I was most inspired by the work of Jon Klassen, Shel Silverstein, and Øyvind-Torseter.
John Klassen's illustrations are beautiful, utilizing simple shapes and magnificent colors and textures. His stories are very funny and often have dark twists that were hinted at in earier pages. He believes that it is important to remember how children are being read picture books because they cannot read the words on their own. Thus, children are relying on the pictures to tell the story. He likes to reward children who pay attention and think for themselves by putting clues to the story’s conclusion in the pictures, a lesson I ended up taking to heart.
I also loved “The Missing Piece” by Shel Silverstein. The story followed a circle-esque character on a journey to find a shape that would fit into him and complete his circle. The main character’s desire was extremely simple and relatable despite the fact that the character was just a shape in this odd world of shapes. The images were extremely simple as well, just penned on a white background. What I loved about the story was that the theme of feeling incomplete was universally felt so the fact that the characters were simple shapes didn’t deter the reader from feeling empathy. I definitely ended up employing the theme of “shape goes through existential crisis and asks other shapes for help” in my own story.

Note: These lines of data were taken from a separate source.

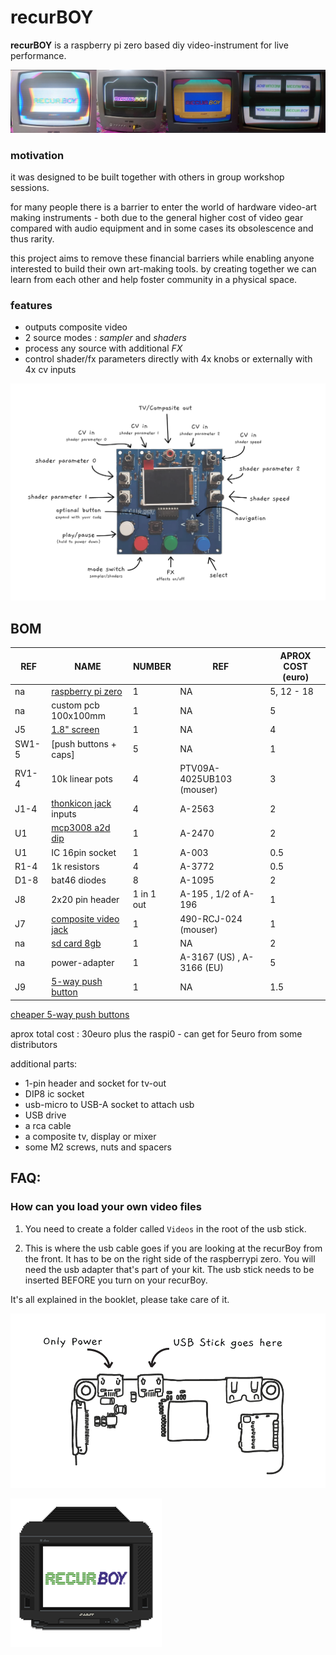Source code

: # recurBOY

__recurBOY__ is a raspberry pi zero based diy video-instrument for live performance.

![alt text](img/recurboy-horizontal.jpg "recurBoy")

### motivation

it was designed to be built together with others in group workshop sessions.

for many people there is a barrier to enter the world of hardware video-art making instruments - both due to the general higher cost of video gear compared with audio equipment and in some cases its obsolescence and thus rarity.

this project aims to remove these financial barriers while enabling anyone interested to build their own art-making tools. by creating together we can learn from each other and help foster community in a physical space.

### features

- outputs composite video
- 2 source modes : _sampler_ and _shaders_
- process any source with additional _FX_
- control shader/fx parameters directly with 4x knobs or externally with 4x cv inputs

![alt text](img/background.png "recurBoy")

## BOM

REF | NAME | NUMBER | REF | APROX COST (euro)
--- | --- | --- | --- | ---
na | [raspberry pi zero] | 1 | NA | 5, 12 - 18
na | custom pcb 100x100mm | 1 | NA | 5
J5 | [1.8" screen] | 1 | NA | 4
SW1-5 | [push buttons + caps] | 5 | NA | 1 
RV1-4 | 10k linear pots | 4 | PTV09A-4025UB103 (mouser) | 3
J1-4 | [thonkicon jack] inputs | 4 | A-2563  | 2
U1 | [mcp3008 a2d dip] | 1 | A-2470 | 2
U1 | IC 16pin socket | 1 | A-003 | 0.5
R1-4 | 1k resistors | 4 | A-3772 | 0.5
D1-8 | bat46 diodes| 8 | A-1095 | 2
J8 | 2x20 pin header | 1 in 1 out | A-195 , 1/2 of A-196 | 1
J7 | [composite video jack] | 1 | 490-RCJ-024 (mouser) | 1
na | [sd card 8gb] | 1 | NA | 2 |
na | power-adapter | 1 | A-3167 (US) , A-3166 (EU) |  5
J9 | [5-way push button] | 1 | NA | 1.5

[cheaper 5-way push buttons](https://www.aliexpress.com/item/32998891073.html?spm=a2g0o.cart.0.0.7c183c00s7Cy0m&gps-id=shopcart_buyagain&scm=1007.13440.139630.0&scm_id=1007.13440.139630.0&scm-url=1007.13440.139630.0&pvid=50241eba-8280-43af-a44d-d995130093bc)

aprox total cost : 30euro plus the raspi0 - can get for 5euro from some distributors

additional parts:

- 1-pin header and socket for tv-out
- DIP8 ic socket
- usb-micro to USB-A socket to attach usb
- USB drive
- a rca cable
- a composite tv, display or mixer
- some M2 screws, nuts and spacers

[raspberry pi zero]: https://www.berrybase.de/raspberry-pi-zero-v1.3
[1.8" screen]: https://www.aliexpress.com/item/32996979276.html
[mcp3008 a2d dip]: https://www.aliexpress.com/item/32735896933.html
[push buttons + caps from china]: https://www.aliexpress.com/item/32826994795.html
[thonkicon jack]: https://modularaddict.com/pj301m12-jacks
[sd card 8gb]: https://www.aliexpress.com/item/33040093922.html

[composite video jack]: https://www.mouser.de/ProductDetail/CUI/RCJ-024
[5-way push button]: https://www.aliexpress.com/item/32845147449.html

## FAQ:

### How can you load your own video files

1. You need to create a folder called `Videos` in the root of the usb stick. 

2. This is where the usb cable goes if you are looking at the recurBoy from the front. It has to be on the right side of the raspberrypi zero. You will need the usb adapter that's part of your kit. The usb stick needs to be inserted BEFORE you turn on your recurBoy. 

It's all explained in the booklet, please take care of it. 

![alt text](img/usb-where.png "where to put usb")

![alt text](img/splash.gif "Splash Screen")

In the story “The Hole,” a character realizes there is a void he can’t get rid of and it's everywhere he goes, so the book has a literal hole punched through it. I was fascinated by the way this author combined the physicality of the book with its themes and illustrations. This inspired me to let the book’s pages become part of the story rather than just something onto which a story is told.
This project was split into three major components. One part was writing the story itself. How would the characters talk, what were their names, what was the plot, how did it end, how do I fit it in less than 20 pages? My initial ideation can be found amongst my sketches where I brainstormed big plot ideas as well as wrote out some example pages.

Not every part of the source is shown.